My Geography teacher has started an experiment which involves me writing about what I have learnt in my lessons and about any geographical news that interests me. My Geography teacher is also going to write a blog about what she teaches me (and therefore what I should have learnt!) and hopefully the two blogs will match up. The idea is that this will not only help me to consolidate what I learn but that it will also help fellow students do the same and keep up to date with current issues.
Friday, 23 September 2011
Geography Picture of the Week - Highest resolution global map of ocean surface salinity
First up, the most observant of you will notice that I have changed my 'Geography Picture of the Day' to 'Geography Picture of the Week' as, in reflection, it was always high unlikely that I would post a picture everyday!
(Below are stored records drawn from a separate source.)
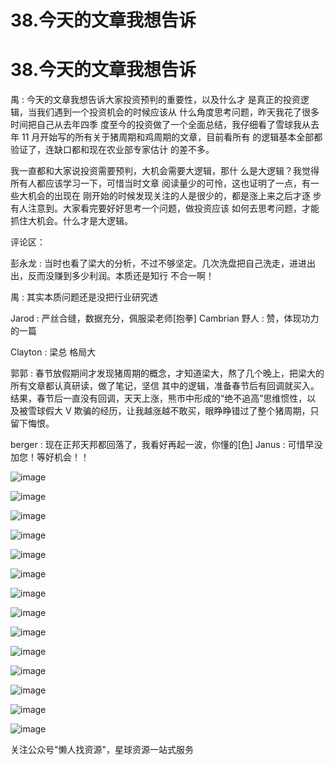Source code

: # 38.今天的文章我想告诉

# 38.今天的文章我想告诉

禺 : 今天的文章我想告诉大家投资预判的重要性，以及什么才 是真正的投资逻辑，当我们遇到一个投资机会的时候应该从 什么角度思考问题，昨天我花了很多时间把自己从去年四季 度至今的投资做了一个全面总结，我仔细看了雪球我从去年 11 月开始写的所有关于猪周期和鸡周期的文章，目前看所有 的逻辑基本全部都验证了，连缺口都和现在农业部专家估计 的差不多。

我一直都和大家说投资需要预判，大机会需要大逻辑，那什 么是大逻辑？我觉得所有人都应该学习一下，可惜当时文章 阅读量少的可怜，这也证明了一点，有一些大机会的出现在 刚开始的时候发现关注的人是很少的，都是涨上来之后才逐 步有人注意到。大家看完要好好思考一个问题，做投资应该 如何去思考问题，才能抓住大机会。什么才是大逻辑。

评论区：

彭永龙 : 当时也看了梁大的分析，不过不够坚定。几次洗盘把自己洗走，进进出出，反而没赚到多少利润。本质还是知行 不合一啊！

禺 : 其实本质问题还是没把行业研究透

Jarod : 严丝合缝，数据充分，佩服梁老师[抱拳] Cambrian 野人 : 赞，体现功力的一篇

Clayton : 梁总 格局大

郭郭 : 春节放假期间才发现猪周期的概念，才知道梁大，熬了几个晚上，把梁大的所有文章都认真研读，做了笔记，坚信 其中的逻辑，准备春节后有回调就买入。结果，春节后一直没有回调，天天上涨，熊市中形成的“绝不追高”思维惯性，以 及被雪球假大 V 欺骗的经历，让我越涨越不敢买，眼睁睁错过了整个猪周期，只留下悔恨。

berger : 现在正邦天邦都回落了，我看好再起一波，你懂的[色] Janus : 可惜早没加您！等好机会！！

![image](img/Image_048.png)

![image](img/Image_049.png)

![image](img/Image_050.png)

![image](img/Image_051.png)

![image](img/Image_052.png)

![image](img/Image_053.png)

![image](img/Image_054.png)

![image](img/Image_055.png)

![image](img/Image_056.png)

![image](img/Image_057.png)

![image](img/Image_058.png)

![image](img/Image_059.png)

![image](img/Image_060.png)

![image](img/Image_061.png)

关注公众号"懒人找资源"，星球资源一站式服务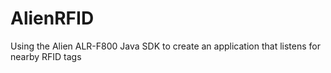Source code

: # AlienRFID

Using the Alien ALR-F800 Java SDK to create an application that listens for nearby RFID tags
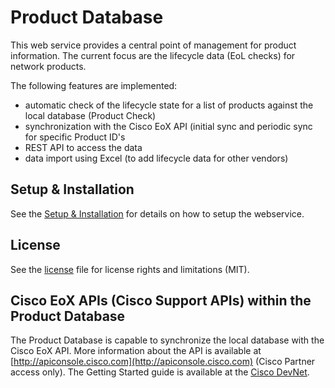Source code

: 
# Product Database

This web service provides a central point of management for product information. The current focus are the lifecycle data (EoL checks) for network products.

The following features are implemented:

* automatic check of the lifecycle state for a list of products against the local database (Product Check)
* synchronization with the Cisco EoX API (initial sync and periodic sync for specific Product ID's
* REST API to access the data
* data import using Excel (to add lifecycle data for other vendors)

## Setup & Installation

See the [Setup & Installation](docs/SETUP.md) for details on how to setup the webservice.

## License

See the [license](LICENSE.md) file for license rights and limitations (MIT).

## Cisco EoX APIs (Cisco Support APIs) within the Product Database

The Product Database is capable to synchronize the local database with the Cisco EoX API. More information about the API is available at [http://apiconsole.cisco.com](http://apiconsole.cisco.com) (Cisco Partner access only). The Getting Started guide is available at the [Cisco DevNet](https://developer.cisco.com/docs/support-apis/#getting-started-with-cisco-support-apis-for-sntc).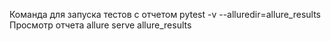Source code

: Команда для запуска тестов с отчетом
pytest -v --alluredir=allure_results
Просмотр отчета
allure serve allure_results
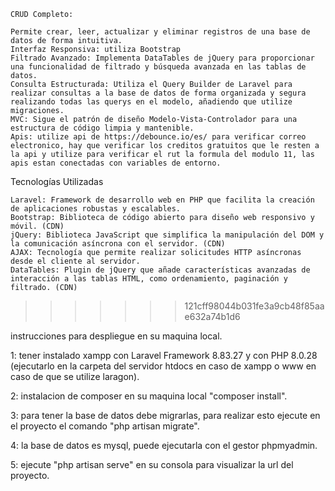 
    CRUD Completo: 
    
    Permite crear, leer, actualizar y eliminar registros de una base de datos de forma intuitiva.
    Interfaz Responsiva: utiliza Bootstrap
    Filtrado Avanzado: Implementa DataTables de jQuery para proporcionar una funcionalidad de filtrado y búsqueda avanzada en las tablas de datos.
    Consulta Estructurada: Utiliza el Query Builder de Laravel para realizar consultas a la base de datos de forma organizada y segura realizando todas las querys en el modelo, añadiendo que utilize migraciones.
    MVC: Sigue el patrón de diseño Modelo-Vista-Controlador para una estructura de código limpia y mantenible.
    Apis: utilize api de https://debounce.io/es/ para verificar correo electronico, hay que verificar los creditos gratuitos que le resten a la api y utilize para verificar el rut la formula del modulo 11, las apis estan conectadas con variables de entorno.
    

Tecnologías Utilizadas

    Laravel: Framework de desarrollo web en PHP que facilita la creación de aplicaciones robustas y escalables.
    Bootstrap: Biblioteca de código abierto para diseño web responsivo y móvil. (CDN)
    jQuery: Biblioteca JavaScript que simplifica la manipulación del DOM y la comunicación asíncrona con el servidor. (CDN)
    AJAX: Tecnología que permite realizar solicitudes HTTP asíncronas desde el cliente al servidor.
    DataTables: Plugin de jQuery que añade características avanzadas de interacción a las tablas HTML, como ordenamiento, paginación y filtrado. (CDN)
>>>>>>> 121cff98044b031fe3a9cb48f85aae632a74b1d6

instrucciones para despliegue en su maquina local.

1: tener instalado xampp con Laravel Framework 8.83.27 y con PHP 8.0.28 (ejecutarlo en la carpeta del servidor htdocs en caso de xampp o www en caso de que se utilize laragon).

2: instalacion de composer en su maquina local  "composer install".

3: para tener la base de datos debe migrarlas, para realizar esto ejecute en el proyecto el comando "php artisan migrate".

4: la base de datos es mysql, puede ejecutarla con el gestor phpmyadmin.

5: ejecute "php artisan serve" en su consola para visualizar la url del proyecto.


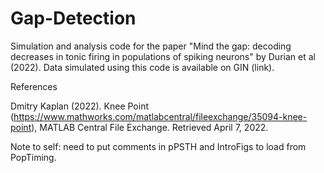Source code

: # Gap-Detection
Simulation and analysis code for the paper "Mind the gap: decoding decreases in tonic firing in populations of spiking neurons" by Durian et al (2022). Data simulated using this code is available on GIN (link).

References

Dmitry Kaplan (2022). Knee Point (https://www.mathworks.com/matlabcentral/fileexchange/35094-knee-point), MATLAB Central File Exchange. Retrieved April 7, 2022.

Note to self: need to put comments in pPSTH and IntroFigs to load from PopTiming.
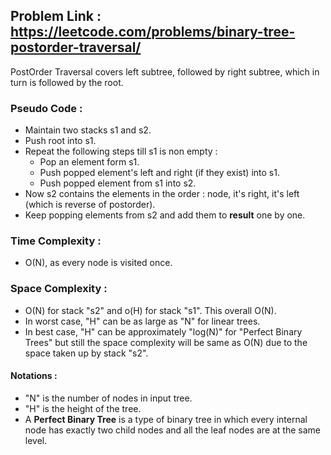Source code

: ## Problem Link : https://leetcode.com/problems/binary-tree-postorder-traversal/

PostOrder Traversal covers left subtree, followed by right subtree, which in turn is followed by the root.

### Pseudo Code :
  - Maintain two stacks s1 and s2.
  - Push root into s1.
  - Repeat the following steps till s1 is non empty :
     - Pop an element form s1.
     - Push popped element's left and right (if they exist) into s1.
     - Push popped element from s1 into s2.
  - Now s2 contains the elements in the order : node, it's right, it's left (which is reverse of postorder).
  - Keep popping elements from s2 and add them to **result** one by one.

### Time Complexity : 
  - O(N), as every node is visited once.

### Space Complexity :
  - O(N) for stack "s2" and o(H) for stack "s1". This overall O(N).
  - In worst case, "H" can be as large as "N" for linear trees.
  - In best case, "H" can be approximately "log(N)" for "Perfect Binary Trees" but still the space complexity will be same as O(N) due to the space taken up by stack "s2".

#### Notations :
  - "N" is the number of nodes in input tree.
  - "H" is the height of the tree.
  - A **Perfect Binary Tree** is a type of binary tree in which every internal node has exactly two child nodes and all the leaf nodes are at the same level.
Instead, hopefully, I will be more likely to post one weekly and although I am guessing that most will be linked to physical geography, I will try and find some relevant to our current human module........
So, what is my Geography Picture of the Week this week???
I apologise to any of you who are getting fed up with oceanography-related posts (my EPQ will be over very soon so hopefully I won't be so tempted to write about oceanography stuff all the time when I should really be writing about Development and Globalisation!) but I really couldn't resist posting this one!!!
The above image was released by NASA and represents the one of the first and high resolution global map of ocean surface salinity made, using data acquired by the Aquarius/SAC-D satellite, launched in June this year with the map itself only incorporating the first 2 and 1/2 weeks of data since Aquarius became operational on the 25th August. Scientists have been able to measure ocean salinity for decades by lowering instruments from ships or by deploying robotic floats, but the technology to gather data from orbit is a recent innovation.
The generation of this map has been long anticpated by oceanographers and meterologists so I am guessing there are a few very happy scientists around the world at the moment! If you have followed any of my highly unorganised posts on oceanography you might be able to appreciate why........
Well, our ability to map and thus determine salinity (basically the 'saltiness') will improve our understanding of ocean circulation, the risks of future alterations to it and also an understanding of a few key climatic processes (note that the oceans and atmospheres are incredibly closely coupled with, in simple terms, the oceans provided the memory for the climatic signals generated in the atmosphere).
So, what excatly does this map show? Well, the red and yellow colours represent areas of high salinity with blues and purples denoting those with low salinity and black showing areas with no data(note no data retrival on land). The maps clearly shows well-established, large scale features, significantly the major salinity differences between the Atlantic, Pacific and Indian oceans. With the Pacific ocean by far the 'freshest', supporting the absence of deep-water formation sites, and the Atlantic by far the most saline. The salinity of ocean water is intrinsic to ocean circulation, although most precisely thermohalince circulation, which is soley driven by density differences (salty water is denser than less saline waters and so is forced to sink, thereby helping to drive the circulation). Also apparent is the corespondance between areas of lower salinity and rain belts and the areas of high evaporation found in the subtropics (regions of evaporative enrichment). Smaller-scale features are also possible to identify like the freshwater outflow from the Amazon River which acts to dilute immediate Atlantic surface waters.
The goal of the Aquarius mission is to retrieve salinity with a resolution of
0.2 parts per thousand (a concentration change equivalent to about one
millilitre of salt in six litres of water). Aquarius carries three high-precision radio receivers that will record the
natural microwave emissions coming up off the water's surface; emssions varying with the electrical conductivity of the water - a
property directly related to how much dissolved salt it is carrying.
Smos global salinity map
The Nasa-Conae spacecraft is not the first ocean salinity mission in
orbit as Europe already have a satellite in operation (Smos) which was launched in 2009, producing the first ever global salinity maps generated from space. The intention is to inter-calibrate and combine the Aquarius and Smos
measurements as, together,these spacecraft are now acquiring volumes of salinity data that
dwarf all the information ever gathered in this field of study.